Data for analysis Block Start
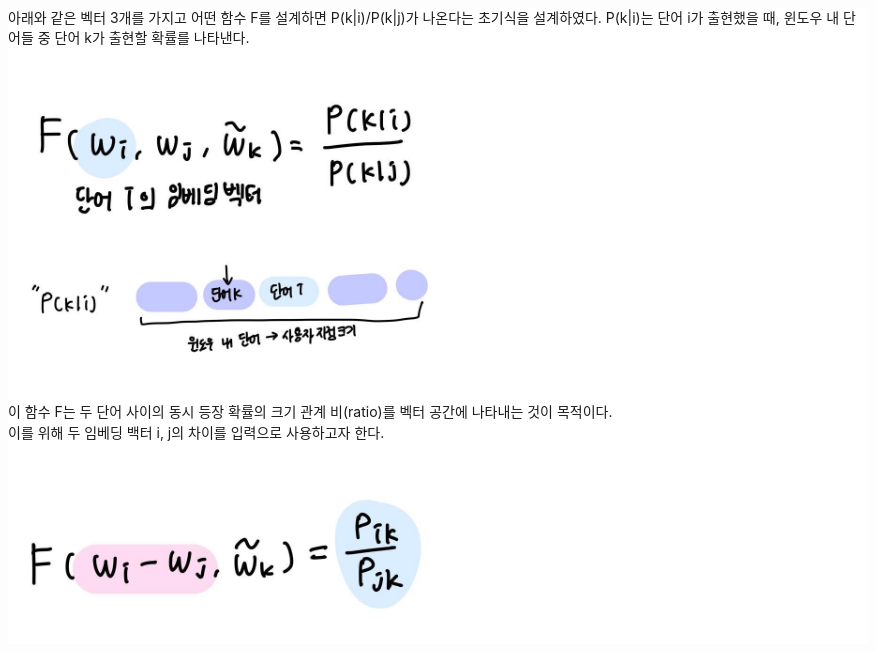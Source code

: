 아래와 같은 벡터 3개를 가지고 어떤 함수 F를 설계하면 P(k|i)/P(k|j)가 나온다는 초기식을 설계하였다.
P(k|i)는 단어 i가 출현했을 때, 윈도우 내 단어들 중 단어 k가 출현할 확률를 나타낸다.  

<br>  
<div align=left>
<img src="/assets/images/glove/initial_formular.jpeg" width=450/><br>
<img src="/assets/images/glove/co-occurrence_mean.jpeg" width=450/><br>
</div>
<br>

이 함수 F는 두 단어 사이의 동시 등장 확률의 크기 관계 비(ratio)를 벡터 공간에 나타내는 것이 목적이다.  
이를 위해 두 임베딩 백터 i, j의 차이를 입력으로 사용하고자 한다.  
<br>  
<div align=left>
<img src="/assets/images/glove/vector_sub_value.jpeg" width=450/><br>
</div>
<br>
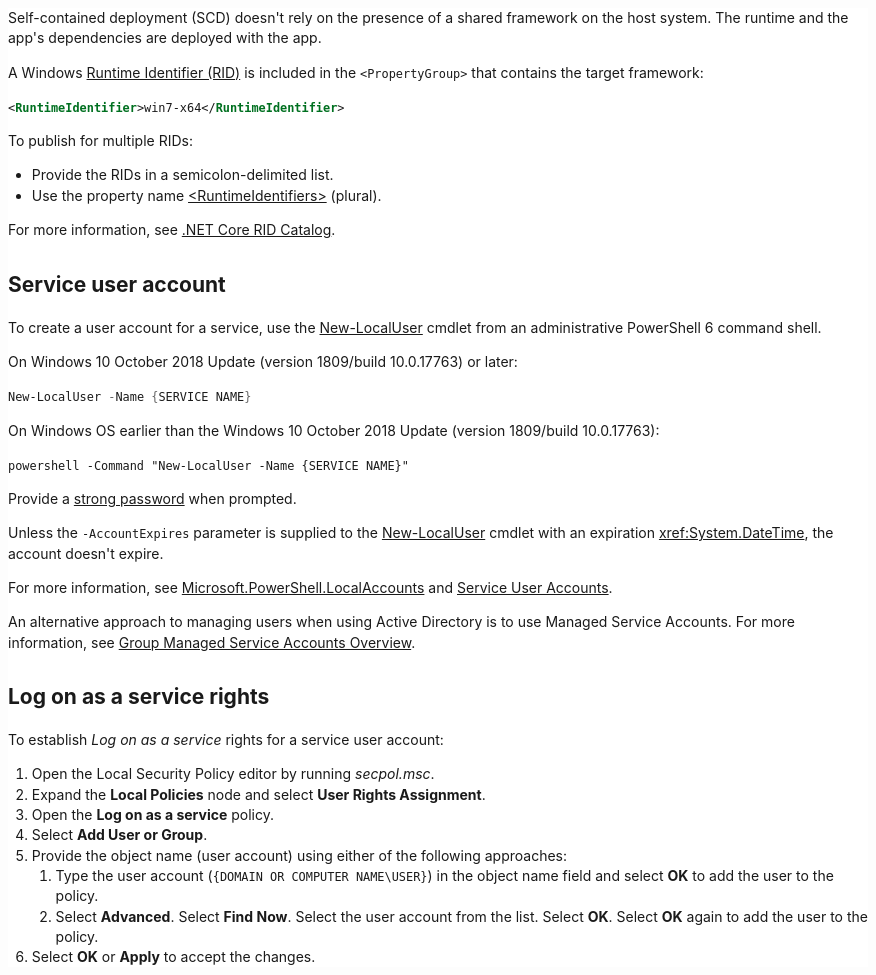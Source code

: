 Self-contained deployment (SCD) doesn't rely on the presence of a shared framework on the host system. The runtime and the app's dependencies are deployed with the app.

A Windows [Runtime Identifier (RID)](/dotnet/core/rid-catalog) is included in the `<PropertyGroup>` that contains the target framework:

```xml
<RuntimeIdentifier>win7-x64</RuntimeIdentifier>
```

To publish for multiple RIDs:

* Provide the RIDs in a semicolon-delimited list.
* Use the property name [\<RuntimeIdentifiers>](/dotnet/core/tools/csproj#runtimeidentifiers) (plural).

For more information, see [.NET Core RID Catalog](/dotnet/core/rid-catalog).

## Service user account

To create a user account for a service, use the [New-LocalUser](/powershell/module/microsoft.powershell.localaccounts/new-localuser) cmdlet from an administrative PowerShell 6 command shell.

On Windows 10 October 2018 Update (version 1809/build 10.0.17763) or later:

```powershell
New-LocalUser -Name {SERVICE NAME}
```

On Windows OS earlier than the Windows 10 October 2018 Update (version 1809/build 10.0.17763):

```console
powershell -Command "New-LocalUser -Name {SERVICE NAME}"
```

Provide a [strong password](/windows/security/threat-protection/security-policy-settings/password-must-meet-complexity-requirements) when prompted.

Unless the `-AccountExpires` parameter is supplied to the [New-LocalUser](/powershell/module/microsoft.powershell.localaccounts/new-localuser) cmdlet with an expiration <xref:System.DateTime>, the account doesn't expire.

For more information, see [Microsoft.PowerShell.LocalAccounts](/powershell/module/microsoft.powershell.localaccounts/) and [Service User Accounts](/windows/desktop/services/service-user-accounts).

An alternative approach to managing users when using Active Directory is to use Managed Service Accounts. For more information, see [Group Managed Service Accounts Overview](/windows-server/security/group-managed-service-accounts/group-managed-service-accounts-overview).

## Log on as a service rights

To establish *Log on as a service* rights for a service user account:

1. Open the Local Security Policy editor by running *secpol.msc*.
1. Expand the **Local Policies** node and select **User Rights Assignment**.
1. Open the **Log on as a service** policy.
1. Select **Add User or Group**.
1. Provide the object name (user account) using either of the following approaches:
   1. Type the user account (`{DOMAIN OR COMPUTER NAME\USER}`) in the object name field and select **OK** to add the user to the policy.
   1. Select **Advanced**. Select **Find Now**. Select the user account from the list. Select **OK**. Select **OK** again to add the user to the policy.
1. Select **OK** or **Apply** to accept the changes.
Data for analysis Block End
▶ **Your goal**: Please print each record above again exactly, but omit any pictures.

▶ **Answer to this exercise**:
Source code

: 아래와 같은 벡터 3개를 가지고 어떤 함수 F를 설계하면 P(k|i)/P(k|j)가 나온다는 초기식을 설계하였다.
P(k|i)는 단어 i가 출현했을 때, 윈도우 내 단어들 중 단어 k가 출현할 확률를 나타낸다.  

<br>  
<div align=left>
<img src="/assets/images/glove/initial_formular.jpeg" width=450/><br>
<img src="/assets/images/glove/co-occurrence_mean.jpeg" width=450/><br>
</div>
<br>

이 함수 F는 두 단어 사이의 동시 등장 확률의 크기 관계 비(ratio)를 벡터 공간에 나타내는 것이 목적이다.  
이를 위해 두 임베딩 백터 i, j의 차이를 입력으로 사용하고자 한다.  
<br>  
<div align=left>
<img src="/assets/images/glove/vector_sub_value.jpeg" width=450/><br>
</div>
<br>
Source code

: Self-contained deployment (SCD) doesn't rely on the presence of a shared framework on the host system. The runtime and the app's dependencies are deployed with the app.

A Windows [Runtime Identifier (RID)](/dotnet/core/rid-catalog) is included in the `<PropertyGroup>` that contains the target framework:

```xml
<RuntimeIdentifier>win7-x64</RuntimeIdentifier>
```

To publish for multiple RIDs:

* Provide the RIDs in a semicolon-delimited list.
* Use the property name [\<RuntimeIdentifiers>](/dotnet/core/tools/csproj#runtimeidentifiers) (plural).

For more information, see [.NET Core RID Catalog](/dotnet/core/rid-catalog).

## Service user account

To create a user account for a service, use the [New-LocalUser](/powershell/module/microsoft.powershell.localaccounts/new-localuser) cmdlet from an administrative PowerShell 6 command shell.

On Windows 10 October 2018 Update (version 1809/build 10.0.17763) or later:

```powershell
New-LocalUser -Name {SERVICE NAME}
```

On Windows OS earlier than the Windows 10 October 2018 Update (version 1809/build 10.0.17763):

```console
powershell -Command "New-LocalUser -Name {SERVICE NAME}"
```

Provide a [strong password](/windows/security/threat-protection/security-policy-settings/password-must-meet-complexity-requirements) when prompted.

Unless the `-AccountExpires` parameter is supplied to the [New-LocalUser](/powershell/module/microsoft.powershell.localaccounts/new-localuser) cmdlet with an expiration <xref:System.DateTime>, the account doesn't expire.

For more information, see [Microsoft.PowerShell.LocalAccounts](/powershell/module/microsoft.powershell.localaccounts/) and [Service User Accounts](/windows/desktop/services/service-user-accounts).

An alternative approach to managing users when using Active Directory is to use Managed Service Accounts. For more information, see [Group Managed Service Accounts Overview](/windows-server/security/group-managed-service-accounts/group-managed-service-accounts-overview).

## Log on as a service rights

To establish *Log on as a service* rights for a service user account:

1. Open the Local Security Policy editor by running *secpol.msc*.
1. Expand the **Local Policies** node and select **User Rights Assignment**.
1. Open the **Log on as a service** policy.
1. Select **Add User or Group**.
1. Provide the object name (user account) using either of the following approaches:
   1. Type the user account (`{DOMAIN OR COMPUTER NAME\USER}`) in the object name field and select **OK** to add the user to the policy.
   1. Select **Advanced**. Select **Find Now**. Select the user account from the list. Select **OK**. Select **OK** again to add the user to the policy.
1. Select **OK** or **Apply** to accept the changes.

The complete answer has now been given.